====== The data ======

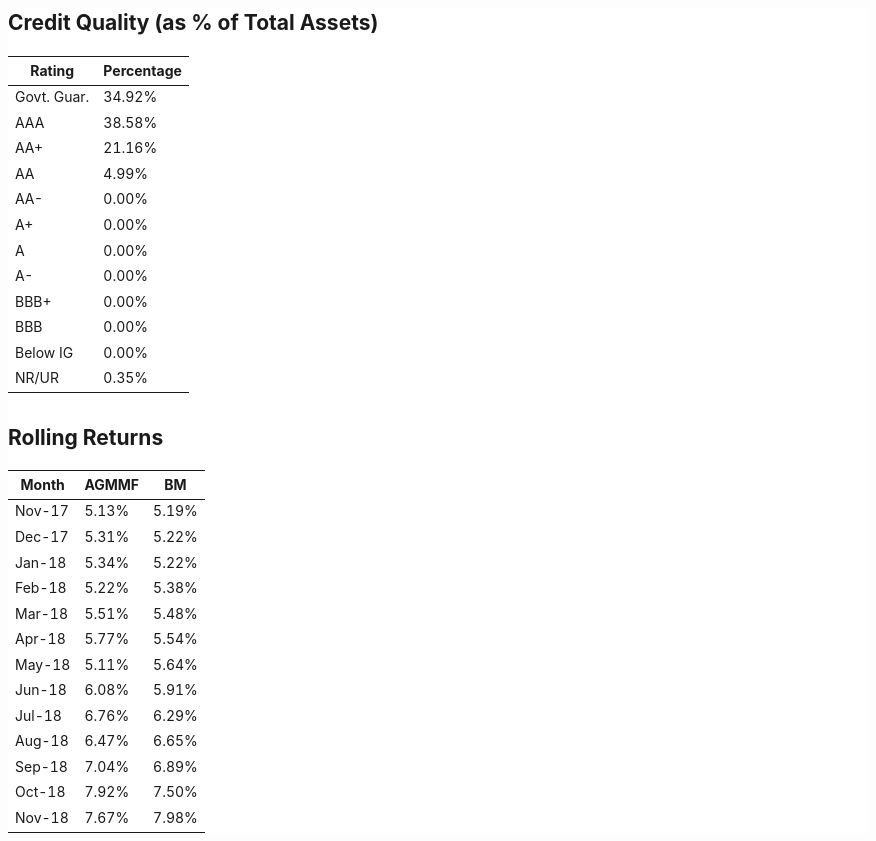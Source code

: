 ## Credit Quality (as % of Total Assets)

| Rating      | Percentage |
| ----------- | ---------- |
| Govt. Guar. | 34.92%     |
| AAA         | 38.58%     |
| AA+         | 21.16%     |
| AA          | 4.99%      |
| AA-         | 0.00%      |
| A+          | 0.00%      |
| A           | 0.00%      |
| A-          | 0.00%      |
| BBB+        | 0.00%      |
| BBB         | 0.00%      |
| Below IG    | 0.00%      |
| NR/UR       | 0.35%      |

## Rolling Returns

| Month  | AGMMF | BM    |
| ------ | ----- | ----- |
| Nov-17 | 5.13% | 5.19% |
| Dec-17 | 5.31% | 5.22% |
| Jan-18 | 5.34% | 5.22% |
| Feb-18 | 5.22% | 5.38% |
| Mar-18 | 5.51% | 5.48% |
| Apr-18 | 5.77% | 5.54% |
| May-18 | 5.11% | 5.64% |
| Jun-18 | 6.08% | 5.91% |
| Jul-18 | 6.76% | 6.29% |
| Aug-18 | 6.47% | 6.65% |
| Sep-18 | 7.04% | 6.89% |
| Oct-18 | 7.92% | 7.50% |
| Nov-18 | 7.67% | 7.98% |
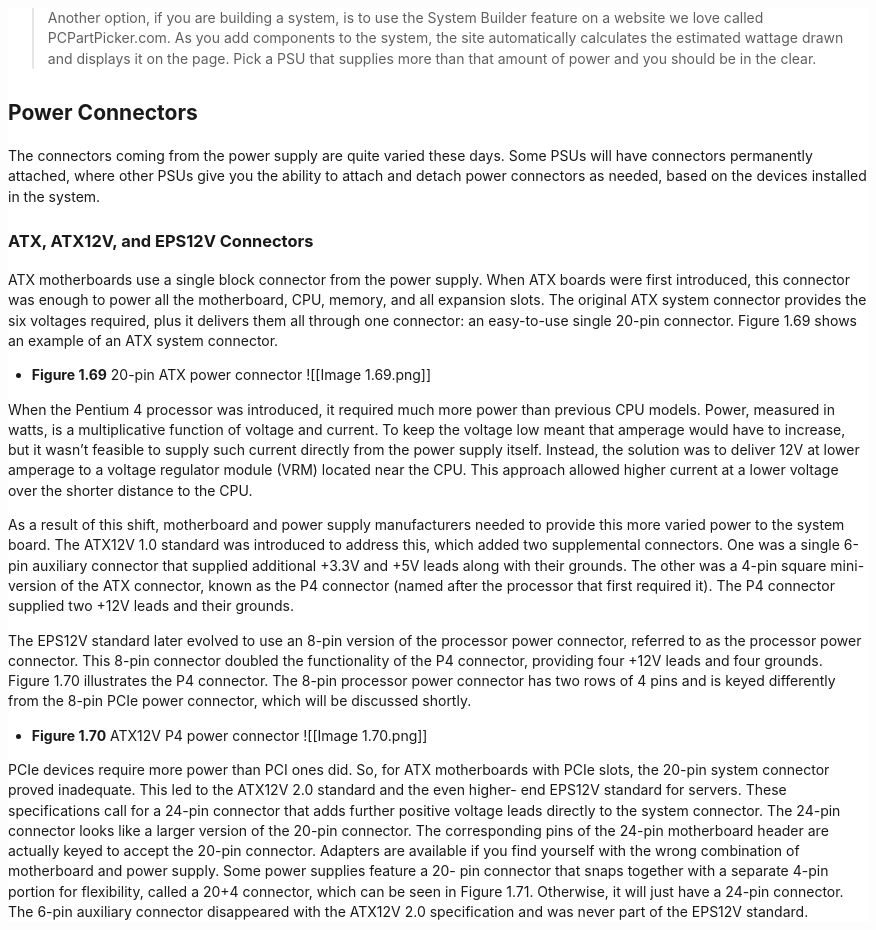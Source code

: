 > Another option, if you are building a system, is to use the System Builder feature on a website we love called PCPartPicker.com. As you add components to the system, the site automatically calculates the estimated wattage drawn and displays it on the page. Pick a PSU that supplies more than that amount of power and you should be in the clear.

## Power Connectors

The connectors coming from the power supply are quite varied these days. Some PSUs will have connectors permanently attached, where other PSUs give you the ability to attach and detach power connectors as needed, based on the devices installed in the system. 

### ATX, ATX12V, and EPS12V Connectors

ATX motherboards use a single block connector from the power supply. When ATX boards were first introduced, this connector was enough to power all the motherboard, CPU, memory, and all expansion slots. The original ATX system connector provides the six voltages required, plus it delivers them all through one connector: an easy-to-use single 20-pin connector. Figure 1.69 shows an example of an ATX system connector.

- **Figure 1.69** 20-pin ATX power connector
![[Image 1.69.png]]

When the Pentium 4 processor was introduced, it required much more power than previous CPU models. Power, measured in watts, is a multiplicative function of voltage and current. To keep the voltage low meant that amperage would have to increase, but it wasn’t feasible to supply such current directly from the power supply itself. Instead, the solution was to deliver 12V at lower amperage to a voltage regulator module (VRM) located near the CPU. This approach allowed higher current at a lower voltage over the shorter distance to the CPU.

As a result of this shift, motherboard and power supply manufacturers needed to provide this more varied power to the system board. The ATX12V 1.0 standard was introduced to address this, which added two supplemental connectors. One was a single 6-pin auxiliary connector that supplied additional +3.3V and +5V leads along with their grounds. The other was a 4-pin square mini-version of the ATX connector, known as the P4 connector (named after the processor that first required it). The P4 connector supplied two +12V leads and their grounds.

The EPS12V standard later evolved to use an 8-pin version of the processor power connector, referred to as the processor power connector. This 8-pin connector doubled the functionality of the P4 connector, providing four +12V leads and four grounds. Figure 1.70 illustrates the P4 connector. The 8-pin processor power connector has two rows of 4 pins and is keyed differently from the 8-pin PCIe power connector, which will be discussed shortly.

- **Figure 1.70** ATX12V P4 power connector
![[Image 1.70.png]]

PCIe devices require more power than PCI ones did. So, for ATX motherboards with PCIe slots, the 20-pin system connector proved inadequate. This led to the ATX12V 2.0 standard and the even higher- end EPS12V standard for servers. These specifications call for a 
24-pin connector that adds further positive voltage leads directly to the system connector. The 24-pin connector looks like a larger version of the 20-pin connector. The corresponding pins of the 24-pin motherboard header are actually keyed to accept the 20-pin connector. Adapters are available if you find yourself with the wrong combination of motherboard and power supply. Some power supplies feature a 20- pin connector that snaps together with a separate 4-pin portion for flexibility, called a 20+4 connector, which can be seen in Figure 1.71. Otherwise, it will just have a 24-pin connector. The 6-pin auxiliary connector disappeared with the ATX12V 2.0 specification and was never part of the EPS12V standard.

======

Exact copy, pictures excluded: restate every record above word for word.

Source code

: ## Credit Quality (as % of Total Assets)

| Rating      | Percentage |
| ----------- | ---------- |
| Govt. Guar. | 34.92%     |
| AAA         | 38.58%     |
| AA+         | 21.16%     |
| AA          | 4.99%      |
| AA-         | 0.00%      |
| A+          | 0.00%      |
| A           | 0.00%      |
| A-          | 0.00%      |
| BBB+        | 0.00%      |
| BBB         | 0.00%      |
| Below IG    | 0.00%      |
| NR/UR       | 0.35%      |

## Rolling Returns

| Month  | AGMMF | BM    |
| ------ | ----- | ----- |
| Nov-17 | 5.13% | 5.19% |
| Dec-17 | 5.31% | 5.22% |
| Jan-18 | 5.34% | 5.22% |
| Feb-18 | 5.22% | 5.38% |
| Mar-18 | 5.51% | 5.48% |
| Apr-18 | 5.77% | 5.54% |
| May-18 | 5.11% | 5.64% |
| Jun-18 | 6.08% | 5.91% |
| Jul-18 | 6.76% | 6.29% |
| Aug-18 | 6.47% | 6.65% |
| Sep-18 | 7.04% | 6.89% |
| Oct-18 | 7.92% | 7.50% |
| Nov-18 | 7.67% | 7.98% |
Source code

: > Another option, if you are building a system, is to use the System Builder feature on a website we love called PCPartPicker.com. As you add components to the system, the site automatically calculates the estimated wattage drawn and displays it on the page. Pick a PSU that supplies more than that amount of power and you should be in the clear.

## Power Connectors

The connectors coming from the power supply are quite varied these days. Some PSUs will have connectors permanently attached, where other PSUs give you the ability to attach and detach power connectors as needed, based on the devices installed in the system. 

### ATX, ATX12V, and EPS12V Connectors

ATX motherboards use a single block connector from the power supply. When ATX boards were first introduced, this connector was enough to power all the motherboard, CPU, memory, and all expansion slots. The original ATX system connector provides the six voltages required, plus it delivers them all through one connector: an easy-to-use single 20-pin connector. Figure 1.69 shows an example of an ATX system connector.

- **Figure 1.69** 20-pin ATX power connector
![[Image 1.69.png]]

When the Pentium 4 processor was introduced, it required much more power than previous CPU models. Power, measured in watts, is a multiplicative function of voltage and current. To keep the voltage low meant that amperage would have to increase, but it wasn’t feasible to supply such current directly from the power supply itself. Instead, the solution was to deliver 12V at lower amperage to a voltage regulator module (VRM) located near the CPU. This approach allowed higher current at a lower voltage over the shorter distance to the CPU.

As a result of this shift, motherboard and power supply manufacturers needed to provide this more varied power to the system board. The ATX12V 1.0 standard was introduced to address this, which added two supplemental connectors. One was a single 6-pin auxiliary connector that supplied additional +3.3V and +5V leads along with their grounds. The other was a 4-pin square mini-version of the ATX connector, known as the P4 connector (named after the processor that first required it). The P4 connector supplied two +12V leads and their grounds.

The EPS12V standard later evolved to use an 8-pin version of the processor power connector, referred to as the processor power connector. This 8-pin connector doubled the functionality of the P4 connector, providing four +12V leads and four grounds. Figure 1.70 illustrates the P4 connector. The 8-pin processor power connector has two rows of 4 pins and is keyed differently from the 8-pin PCIe power connector, which will be discussed shortly.

- **Figure 1.70** ATX12V P4 power connector
![[Image 1.70.png]]

PCIe devices require more power than PCI ones did. So, for ATX motherboards with PCIe slots, the 20-pin system connector proved inadequate. This led to the ATX12V 2.0 standard and the even higher- end EPS12V standard for servers. These specifications call for a 
24-pin connector that adds further positive voltage leads directly to the system connector. The 24-pin connector looks like a larger version of the 20-pin connector. The corresponding pins of the 24-pin motherboard header are actually keyed to accept the 20-pin connector. Adapters are available if you find yourself with the wrong combination of motherboard and power supply. Some power supplies feature a 20- pin connector that snaps together with a separate 4-pin portion for flexibility, called a 20+4 connector, which can be seen in Figure 1.71. Otherwise, it will just have a 24-pin connector. The 6-pin auxiliary connector disappeared with the ATX12V 2.0 specification and was never part of the EPS12V standard.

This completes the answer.